Gisele, we've collaborated on a number of comics together, and I'm always amazed at your ability to express action and nuance in just a panel or expression. Can you tell me your artistic background and how you decided this would be your career?

Growing up, I had two passions: music and comics. I loved both so much that I tried to do both later on in life. I'm self-taught in both fields but I do have a college degree in graphic design, and did study a bit of visual arts in University. My main gig for about a decade was as a graphic designer. I liked the work, but I still continued to hone my cartooning skills in the evenings. Over time, cartooning became my full time gig.

What got you into webcomics? Did you expect it to become what it has?

I got into webcomics after discovering them in 2000 with such strips as PVP Online and Penny-Arcade. The idea of creating an ongoing comic series, and getting instant reader feedback was really appealing to me. Updating many times a week ensured that I was always working on comics, and improving my craft. Wasn't sure where it was all headed at the time, but it turned out for the best. I'm pleased with the readership I've amassed over the years. They're like my employer now!

Who are some of your artistic and storytelling influences?

Most of my influences are early influences I had as a child growing up, like Dan DeCarlo & Frank Doyle at Archie Comics, Jim Davis on Garfield, Uderzo & Goscinny on Asterix, and Yumiko Igarashi on Candy Candy. In my twenties, the works of Rumiko Takahashi made its way to North America, and it was pure love on both the artistic and storytelling front. She's written some of my favorite comics of all time. DeCarlo's artistic influence on my work is still very strong to this day. I'm also a fan of many other Archie artists, past & present.

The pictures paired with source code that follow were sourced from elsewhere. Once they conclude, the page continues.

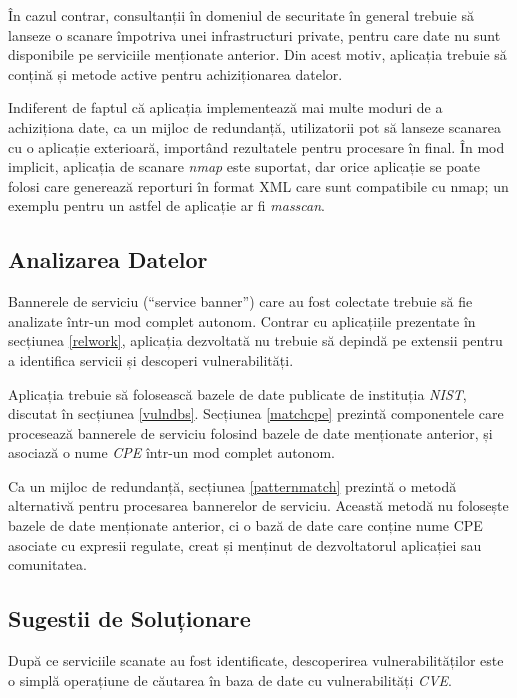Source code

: 	În cazul contrar, consultanții în domeniul de securitate în general trebuie să lanseze o scanare împotriva unei infrastructuri private, pentru care date nu sunt disponibile pe serviciile menționate anterior. Din acest motiv, aplicația trebuie să conțină și metode active pentru achiziționarea datelor.
	
	Indiferent de faptul că aplicația implementează mai multe moduri de a achiziționa date, ca un mijloc de redundanță, utilizatorii pot să lanseze scanarea cu o aplicație exterioară, importând rezultatele pentru procesare în final. În mod implicit, aplicația de scanare \textit{nmap} este suportat, dar orice aplicație se poate folosi care generează reporturi în format XML care sunt compatibile cu nmap; un exemplu pentru un astfel de aplicație ar fi \textit{masscan}.

\subsection*{Analizarea Datelor}

	Bannerele de serviciu (``service banner'') care au fost colectate trebuie să fie analizate într-un mod complet autonom. Contrar cu aplicațiile prezentate în secțiunea \ref{relwork}, aplicația dezvoltată nu trebuie să depindă pe extensii pentru a identifica servicii și descoperi vulnerabilități.

	Aplicația trebuie să folosească bazele de date publicate de instituția \textit{NIST}, discutat în secțiunea \ref{vulndbs}. Secțiunea \ref{matchcpe} prezintă componentele care procesează bannerele de serviciu folosind bazele de date menționate anterior, și asociază o nume \textit{CPE} într-un mod complet autonom.

	Ca un mijloc de redundanță, secțiunea \ref{patternmatch} prezintă o metodă alternativă pentru procesarea bannerelor de serviciu. Această metodă nu folosește bazele de date menționate anterior, ci o bază de date care conține nume CPE asociate cu expresii regulate, creat și menținut de dezvoltatorul aplicației sau comunitatea.

\subsection*{Sugestii de Soluționare}

	După ce serviciile scanate au fost identificate, descoperirea vulnerabilităților este o simplă operațiune de căutarea în baza de date cu vulnerabilități \textit{CVE}.
	
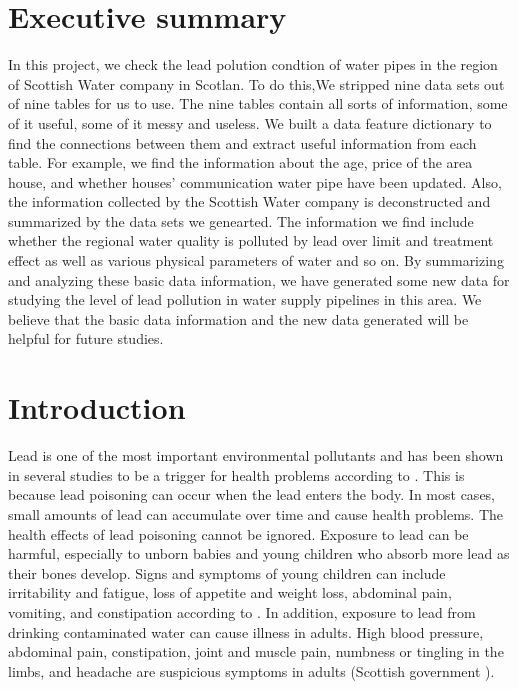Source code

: \documentclass[11pt,twoside]{article}
\numberwithin{Theorem}{section}
\numberwithin{Definition}{section}
\numberwithin{Lemma}{section}
\numberwithin{Algorithm}{section}
\numberwithin{equation}{section}
\begin{document}
\cleardoublepage

\setcounter{page}{1}


\clearpage

\section*{Executive summary}
\label{sec.summary}
In this project, we check the lead polution condtion of water pipes in the region of Scottish Water company in Scotlan. To do this,We stripped nine data sets out of nine tables for us to use. The nine tables contain all sorts of information, some of it useful, some of it messy and useless. We built a data feature dictionary to find the connections between them and extract useful information from each table. For example, we find the information about the age, price of the area house, and whether houses' communication water pipe have been updated. Also, the information collected by the Scottish Water company is deconstructed and summarized by the data sets we genearted. The information we find include whether the regional water quality is polluted by lead over limit and treatment effect as well as various physical parameters of water and so on. By summarizing and analyzing these basic data information, we have generated some new data for studying the level of lead pollution in water supply pipelines in this area. We believe that the basic data information and the new data generated will be helpful for future studies.

\clearpage

\section{Introduction}
\label{sec.intro}
Lead is one of the most important environmental pollutants and has been shown in several studies to be a trigger for health problems according to \cite{ei}. This is because lead poisoning can occur when the lead enters the body. In most cases, small amounts of lead can accumulate over time and cause health problems. The health effects of lead poisoning cannot be ignored. Exposure to lead can be harmful, especially to unborn babies and young children who absorb more lead as their bones develop. Signs and symptoms of young children can include irritability and fatigue, loss of appetite and weight loss, abdominal pain, vomiting, and constipation according to \cite{stacy}. In addition, exposure to lead from drinking contaminated water can cause illness in adults. High blood pressure, abdominal pain, constipation, joint and muscle pain, numbness or tingling in the limbs, and headache are suspicious symptoms in adults (Scottish government \citeyear{government}).
\end{document}
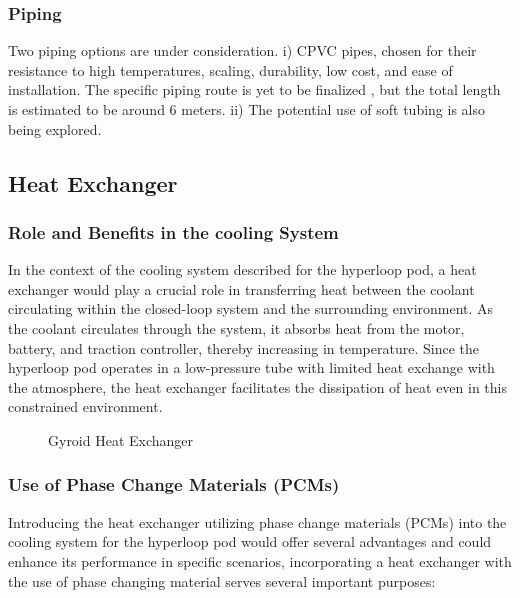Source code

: \subsubsection{Piping}
Two piping options are under consideration.
 i) CPVC pipes, chosen for their resistance to high temperatures, scaling, durability, low cost, and ease of installation. The specific piping route is yet to be finalized , but the total length is estimated to be around 6 meters. 
ii) The potential use of soft tubing is also being explored.

\subsection{Heat Exchanger}
\subsubsection{Role and Benefits in the cooling System}
In the context of the cooling system described for the hyperloop pod, a heat exchanger would play a crucial role in transferring heat between the coolant circulating within the closed-loop system and the surrounding environment. As the coolant circulates through the system, it absorbs heat from the motor, battery, and traction controller, thereby increasing in temperature. Since the hyperloop pod operates in a low-pressure tube with limited heat exchange with the atmosphere, the heat exchanger facilitates the dissipation of heat even in this constrained environment.

\begin{figure}[ht]
  \centering
  \caption{Gyroid Heat Exchanger}
  \label{fig:HE}
\end{figure}


\subsubsection{Use of Phase Change Materials (PCMs)}
Introducing the heat exchanger utilizing phase change materials (PCMs) into the cooling system for the hyperloop pod would offer several advantages and could enhance its performance in specific scenarios, incorporating a heat exchanger with the use of phase changing material serves several important purposes:

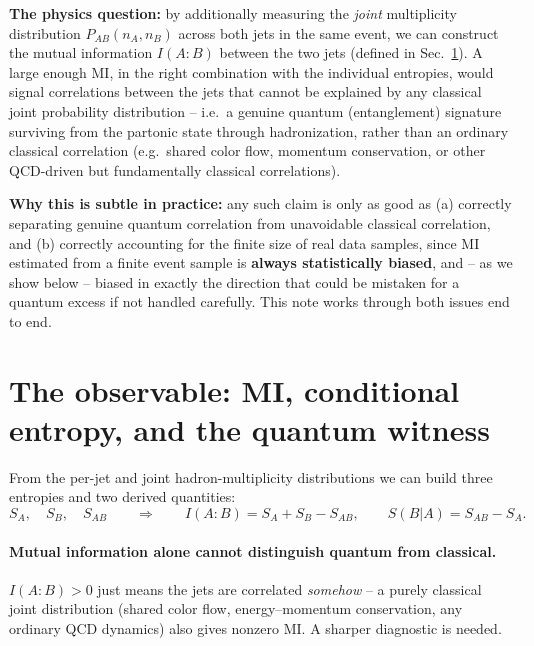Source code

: \documentclass[11pt]{article}
\newcommand{\SBA}{S(B|A)}
\begin{document}
\textbf{The physics question:} by additionally measuring the \emph{joint}
multiplicity distribution $P_{AB}(n_A,n_B)$ across both jets in the same
event, we can construct the mutual information $I(A{:}B)$ between the two
jets (defined in Sec.~\ref{sec:observable}). A large enough MI, in the
right combination with the individual entropies, would signal
correlations between the jets that cannot be explained by any classical
joint probability distribution -- i.e.\ a genuine quantum (entanglement)
signature surviving from the partonic state through hadronization, rather
than an ordinary classical correlation (e.g.\ shared color flow, momentum
conservation, or other QCD-driven but fundamentally classical
correlations).

\textbf{Why this is subtle in practice:} any such claim is only as good as
(a) correctly separating genuine quantum correlation from unavoidable
classical correlation, and (b) correctly accounting for the finite size of
real data samples, since MI estimated from a finite event sample is
\textbf{always statistically biased}, and -- as we show below -- biased in
exactly the direction that could be mistaken for a quantum excess if not
handled carefully. This note works through both issues end to end.

\section{The observable: MI, conditional entropy, and the quantum witness}
\label{sec:observable}

From the per-jet and joint hadron-multiplicity distributions we can build
three entropies and two derived quantities:
\begin{equation}
S_A,\quad S_B,\quad S_{AB}
\qquad\Longrightarrow\qquad
I(A{:}B) = S_A+S_B-S_{AB},
\qquad
\SBA = S_{AB}-S_A .
\end{equation}

\paragraph{Mutual information alone cannot distinguish quantum from
classical.} $I(A{:}B)>0$ just means the jets are correlated \emph{somehow}
-- a purely classical joint distribution (shared color flow,
energy--momentum conservation, any ordinary QCD dynamics) also gives
nonzero MI. A sharper diagnostic is needed.
\end{document}
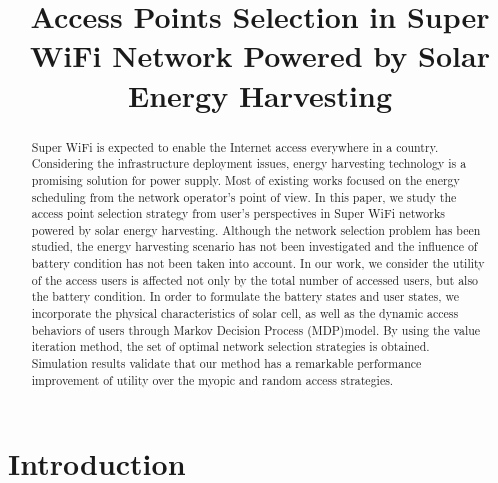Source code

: \documentclass[conference]{IEEEtran}
\begin{document}
\title{Access Points Selection in Super WiFi Network Powered by Solar Energy Harvesting}

\author{
      \small{}}

\maketitle

\begin{abstract}
Super WiFi is expected to enable the Internet access everywhere in a country. Considering the infrastructure deployment issues, energy harvesting technology is a promising solution for power supply. Most of existing works focused on the energy scheduling from the network operator's point of view. In this paper, we study the access point selection strategy from user's perspectives in Super WiFi networks powered by solar energy harvesting. Although the network selection problem has been studied, the energy harvesting scenario has not been investigated and the influence of battery condition has not been taken into account. In our work, we consider the utility of the access users is affected not only by the total number of accessed users, but also the battery condition. In order to formulate the battery states and user states, we incorporate the physical characteristics of solar cell, as well as the dynamic access behaviors of users through Markov Decision Process (MDP)model. By using the value iteration method, the set of optimal network selection strategies is obtained. Simulation results validate that our method has a remarkable performance improvement of utility over the myopic and random access strategies.
\end{abstract}
\IEEEpeerreviewmaketitle

\section{Introduction}
\end{document}
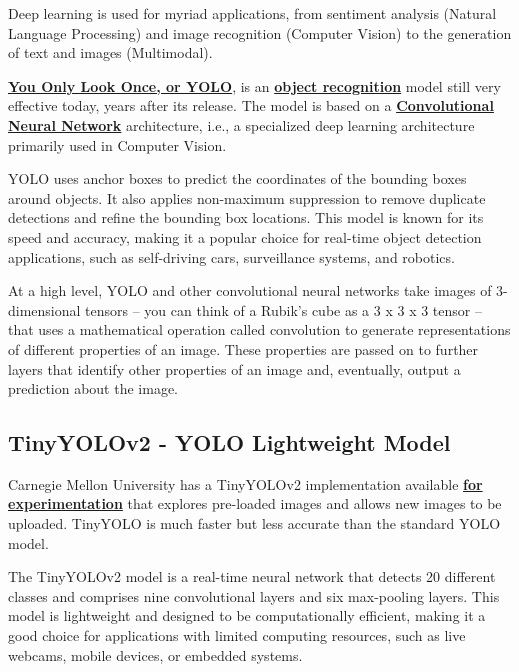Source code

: Deep learning is used for myriad applications, from sentiment analysis (Natural Language Processing) and image recognition (Computer Vision) to the generation of text and images (Multimodal).

\href{https://arxiv.org/abs/1506.02640}{\textbf{You Only Look Once, or YOLO}}, is an \href{https://en.wikipedia.org/wiki/Object_detection}{\textbf{object recognition}} model still very effective today, years after its release. The model is based on a \href{https://stanford.edu/~shervine/teaching/cs-230/cheatsheet-convolutional-neural-networks}{\textbf{Convolutional Neural Network}} architecture, i.e., a specialized deep learning architecture primarily used in Computer Vision.

YOLO uses anchor boxes to predict the coordinates of the bounding boxes around objects. It also applies non-maximum suppression to remove duplicate detections and refine the bounding box locations. This model is known for its speed and accuracy, making it a popular choice for real-time object detection applications, such as self-driving cars, surveillance systems, and robotics.

At a high level, YOLO and other convolutional neural networks take images of 3-dimensional tensors -- you can think of a Rubik's cube as a 3 x 3 x 3 tensor -- that uses a mathematical operation called convolution to generate representations of different properties of an image. These properties are passed on to further layers that identify other properties of an image and, eventually, output a prediction about the image.

\subsection{TinyYOLOv2 - YOLO Lightweight Model}

Carnegie Mellon University has a TinyYOLOv2 implementation available \href{https://www.cs.cmu.edu/~dst/FaceDemo/index.html}{\textbf{for experimentation}} that explores pre-loaded images and allows new images to be uploaded. TinyYOLO is much faster but less accurate than the standard YOLO model.

The TinyYOLOv2 model is a real-time neural network that detects 20 different classes and comprises nine convolutional layers and six max-pooling layers. This model is lightweight and designed to be computationally efficient, making it a good choice for applications with limited computing resources, such as live webcams, mobile devices, or embedded systems.

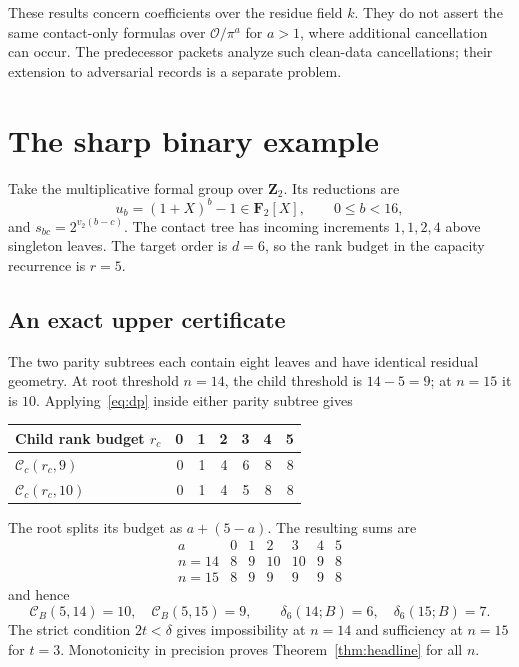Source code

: \documentclass[11pt]{article}
\theoremstyle{definition}
\newcommand{\F}{\mathbf F}
\newcommand{\Z}{\mathbf Z}
\newcommand{\capv}{\mathcal C}
\begin{document}
These results concern coefficients over the residue field $k$. They do not assert the same contact-only formulas over $\mathcal O/\pi^a$ for $a>1$, where additional cancellation can occur. The predecessor packets analyze such clean-data cancellations; their extension to adversarial records is a separate problem.

\section{The sharp binary example}\label{sec:binary}

Take the multiplicative formal group over $\Z_2$. Its reductions are
\[
 u_b=(1+X)^b-1\in\F_2[X],\qquad 0\le b<16,
\]
and $s_{bc}=2^{v_2(b-c)}$. The contact tree has incoming increments $1,1,2,4$ above singleton leaves. The target order is $d=6$, so the rank budget in the capacity recurrence is $r=5$.

\subsection{An exact upper certificate}

The two parity subtrees each contain eight leaves and have identical residual geometry. At root threshold $n=14$, the child threshold is $14-5=9$; at $n=15$ it is $10$. Applying~\eqref{eq:dp} inside either parity subtree gives
\begin{center}
\begin{tabular}{@{}lrrrrrr@{}}
\toprule
Child rank budget $r_c$ & 0&1&2&3&4&5\\
\midrule
$\capv_c(r_c,9)$ &0&1&4&6&8&8\\
$\capv_c(r_c,10)$&0&1&4&5&8&8\\
\bottomrule
\end{tabular}
\end{center}
The root splits its budget as $a+(5-a)$. The resulting sums are
\[
\begin{array}{c|rrrrrr}
 a&0&1&2&3&4&5\\ \hline
 n=14&8&9&10&10&9&8\\
 n=15&8&9&9&9&9&8
\end{array}
\]
and hence
\begin{equation}\label{eq:binarydistance}
 \capv_B(5,14)=10,\quad \capv_B(5,15)=9,
 \qquad \delta_6(14;B)=6,\quad\delta_6(15;B)=7.
\end{equation}
The strict condition $2t<\delta$ gives impossibility at $n=14$ and sufficiency at $n=15$ for $t=3$. Monotonicity in precision proves Theorem~\ref{thm:headline} for all $n$.
\end{document}
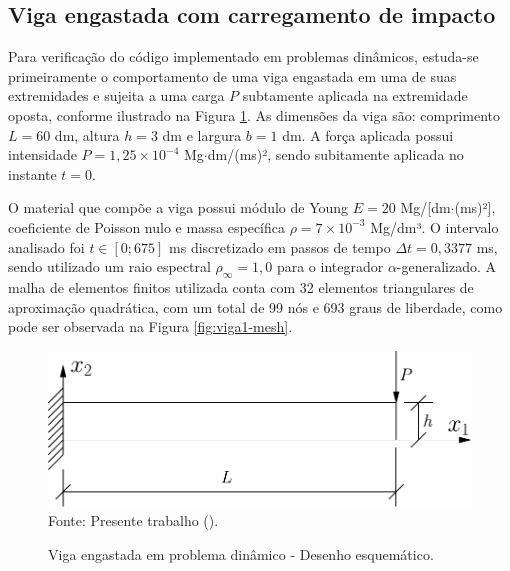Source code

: \subsection{Viga engastada com carregamento de impacto} \label{Ap:DinBeam}

Para verificação do código implementado em problemas dinâmicos, estuda-se  primeiramente o comportamento de uma viga engastada em uma de suas extremidades e sujeita a uma carga $P$ subtamente aplicada na extremidade oposta, conforme ilustrado na Figura \ref{fig:viga1}. As dimensões da viga são: comprimento $L=60$ dm, altura $h=3$ dm e largura $b=1$ dm. A força aplicada possui intensidade $P=1,25\times10^{-4}$ Mg$\cdot$dm/(ms)², sendo subitamente aplicada no instante $t=0$.

O material que compõe a viga possui módulo de Young $E=20$ Mg/[dm$\cdot$(ms)²], coeficiente de Poisson nulo e massa específica $\rho=7\times10^{-3}$ Mg/dm³. O intervalo analisado foi $t\in[0;675]$ ms discretizado em passos de tempo $\Delta t=0,3377$ ms, sendo utilizado um raio espectral $\rho_\infty=1,0$ para o integrador $\alpha$-generalizado. A malha de elementos finitos utilizada conta com 32 elementos triangulares de aproximação quadrática, com um total de 99 nós e 693 graus de liberdade, como pode ser observada na Figura \ref{fig:viga1-mesh}.

\begin{figure}[h!]
    \centering
    \caption{Viga engastada em problema dinâmico - Desenho esquemático.}
    \includegraphics[width=0.5\linewidth]{Figuras/vigas/viga1.pdf}
    \\Fonte: Presente trabalho (\the\year).
    \label{fig:viga1}
\end{figure}

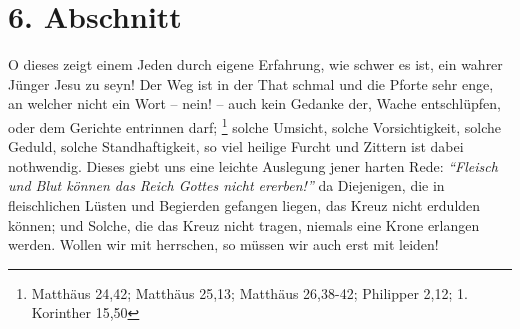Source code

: \section{6. Abschnitt} \label{kap3_ab6} 

O dieses zeigt einem Jeden durch eigene Erfahrung, wie schwer es ist, ein wahrer
Jünger Jesu zu seyn! Der Weg ist in der That schmal und die Pforte sehr enge, an
welcher nicht ein Wort -- nein! -- auch kein Gedanke der, Wache entschlüpfen, oder
dem Gerichte entrinnen darf;
\footnote{Matthäus 24,42; Matthäus 25,13; Matthäus 26,38-42;
Philipper 2,12; 1. Korinther 15,50}
solche Umsicht, solche Vorsichtigkeit, solche Geduld,
solche Standhaftigkeit, so viel heilige Furcht und Zittern ist dabei nothwendig.
Dieses giebt uns eine leichte Auslegung jener harten Rede:
\textit{"`Fleisch und Blut können das Reich Gottes nicht ererben!"'}
da Diejenigen, die in fleischlichen
Lüsten und Begierden gefangen liegen, das Kreuz nicht erdulden können; und
Solche, die das Kreuz nicht tragen, niemals eine Krone erlangen werden. Wollen
wir mit herrschen, so müssen wir auch erst mit leiden!

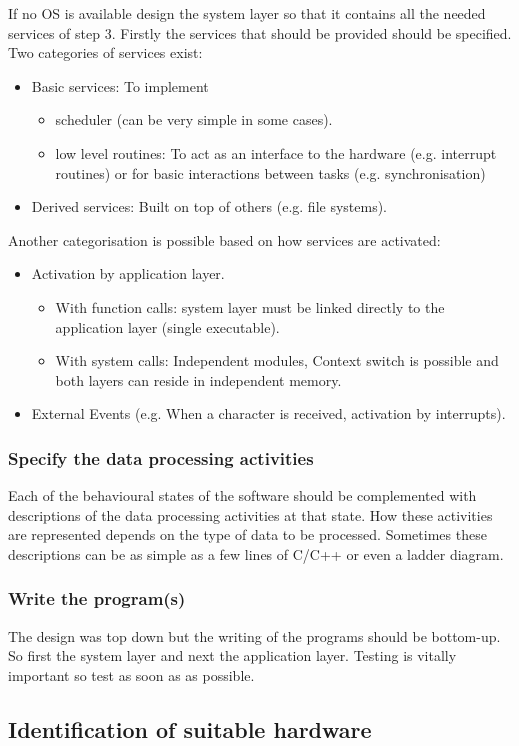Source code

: \documentclass[../main.tex]{subfiles}
\begin{document}
If no OS is available design the system layer so that it contains all the needed services of step 3.
Firstly the services that should be provided should be specified. 
Two categories of services exist: 
\begin{itemize}
	\item Basic services: To implement
	\begin{itemize}
		\item scheduler (can be very simple in some cases).
		\item low level routines: To act as an interface to the hardware (e.g. interrupt routines) or for basic interactions between tasks (e.g. synchronisation)
	\end{itemize}
	
	\item Derived services: Built on top of others (e.g. file systems).
\end{itemize}

Another categorisation is possible based on how services are activated: 
\begin{itemize}
	\item Activation by application layer. 
	\begin{itemize}
		\item With function calls: system layer must be linked directly to the application layer (single executable). 
		\item With system calls: Independent modules, Context switch is possible and both layers can reside in independent memory.  
	\end{itemize}
	\item External Events (e.g. When a character is received, activation by interrupts). 
\end{itemize}

\subsubsection{Specify the data processing activities}
\label{sss:activities}
Each of the behavioural states of the software should be complemented with descriptions of the data processing activities at that state.
How these activities are represented depends on the type of data to be processed.
Sometimes these descriptions can be as simple as a few lines of C/C++ or even a ladder diagram.




\subsubsection{Write the program(s)}
\label{sss:write}
The design was top down but the writing of the programs should be bottom-up. So first the system layer and next the application layer. 
Testing is vitally important so test as soon as as possible.

\subsection{Identification of suitable hardware}
\end{document}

What can you say about Ma3 - can you tease what's coming up?

Ma3 (Ménage à 3) is the most popular webcomic I've ever created. I handle the art, and share writing duties with David Lumsdon. I think the fanbase for it grew quickly 'cause people really like the cast of characters. Gary, our resident 29 year old geek, is probably who people identify with the most. The series starts with him losing his roommates to then find two new ones: punk rock chick, Zii, and sexy bombshell, DiDi (emphasis on the double D's.) Things get interesting when they find out that Gary has never been with a girl. He eventually enlists the help of Zii as his wing-girl, but since she's bi-sexual... things sometimes work out more in her favor. ;) We don't stick to the status quo, so there is character growth throughout the series. For instance, year 7 ends with Gary getting some tips in the bedroom from Matt, who's very experienced at this. Now in year 8, I can say that DiDi will play a big part this year. Early on in the series, we showed that she was a physically strong girl but we never really used that talent of hers in storylines all that much. We plan to fix that this year. Zii & Gary will also have arcs of their own. In both cases dealing with their respective careers.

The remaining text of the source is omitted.